A análise deve ajudar na explicitação de
causas e configurar o necessário em medidas e posturas cidadãs para o
momento novo que precisa nascer deste contexto. O que se vê nas atitudes
de protesto pacífico não pode ser confundido ou misturar-se com a
nebulosidade de vandalismos que desrespeitam as pessoas e o patrimônio
público. Ao contrário, o ser humano e o patrimônio devem ser prezados e
defendidos por todos, em qualquer circunstância.
Inevitáveis são ações disciplinares
preventivas e a força que está no entendimento adequado das
manifestações para impedir tudo o que poderá desmerecer, ao menos em
parte, a importância deste momento para a sociedade brasileira. É,
sobremaneira, lamentável ver pessoas feridas e as depredações do
patrimônio público gerando prejuízos como sombras emoldurando os que,
pacificamente, movidos por paixões e lúcidos por razões justas,
expressam exigências e demandas urgentes da sociedade.
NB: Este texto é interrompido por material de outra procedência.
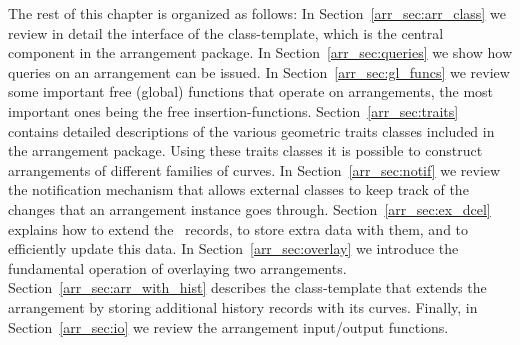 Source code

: The rest of this chapter is organized as follows: In
Section~\ref{arr_sec:arr_class} we review in detail the interface
of the  class-template, which is the central
component in the arrangement package. In
Section~\ref{arr_sec:queries} we show how queries on an arrangement
can be issued. In Section~\ref{arr_sec:gl_funcs} we
review some important free (global) functions that operate on
arrangements, the most important ones being the free 
insertion-functions. Section~\ref{arr_sec:traits} contains detailed
descriptions of the various geometric traits classes included in
the arrangement package. Using these traits classes it is possible
to construct arrangements of different families of curves. In
Section~\ref{arr_sec:notif} we review the notification mechanism
that allows external classes to keep track of the changes that an
arrangement instance goes through. Section~\ref{arr_sec:ex_dcel}
explains how to extend the \dcel\ records, to store extra data
with them, and to efficiently update this data.
In Section~\ref{arr_sec:overlay} we introduce the fundamental
operation of overlaying two arrangements.
Section~\ref{arr_sec:arr_with_hist} describes the
 class-template that extends the
arrangement by storing additional history records with its curves.
Finally, in Section~\ref{arr_sec:io} we review the arrangement
input/output functions.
Análises e opiniões a respeito da
explicitação e do entendimento do fenômeno destas manifestações já estão
em crescente oferta. De qualquer modo, especialistas são desafiados a
compreender as raízes destes acontecimentos que devem ir além, por
exemplo, apenas da modificação das tarifas de ônibus. É preciso alcançar
o cerne do que está, de fato, se passando na consciência dos cidadãos.
Há muito trabalho de análise socioantropológica, política e
cidadã a ser feito. É plausível pensar, particularmente, na necessidade
de mudanças e práticas no horizonte de uma sociedade democrática, com
vistas à cultura da solidariedade e da paz. Não é difícil concluir,
mesmo fruto de uma análise não aprofundada, que as manifestações,
distanciadas de aspectos violentos, expressam o anseio por mudanças,
como questão central.
Essa aspiração popular aponta na direção
da qualificação do processo decisório no sentido de valorizar a
participação cidadã, o que exige diálogo com a sociedade.
Consequentemente, investir na “escuta” evitaria um processo de
funcionamentos e encaminhamentos que ignora necessidades e urgências na
vida de todos, particularmente dos mais pobres. Certamente, está em
questão o repúdio à cristalização e burocratização de mecanismos
governamentais e também nos âmbitos mais comuns da vida da sociedade.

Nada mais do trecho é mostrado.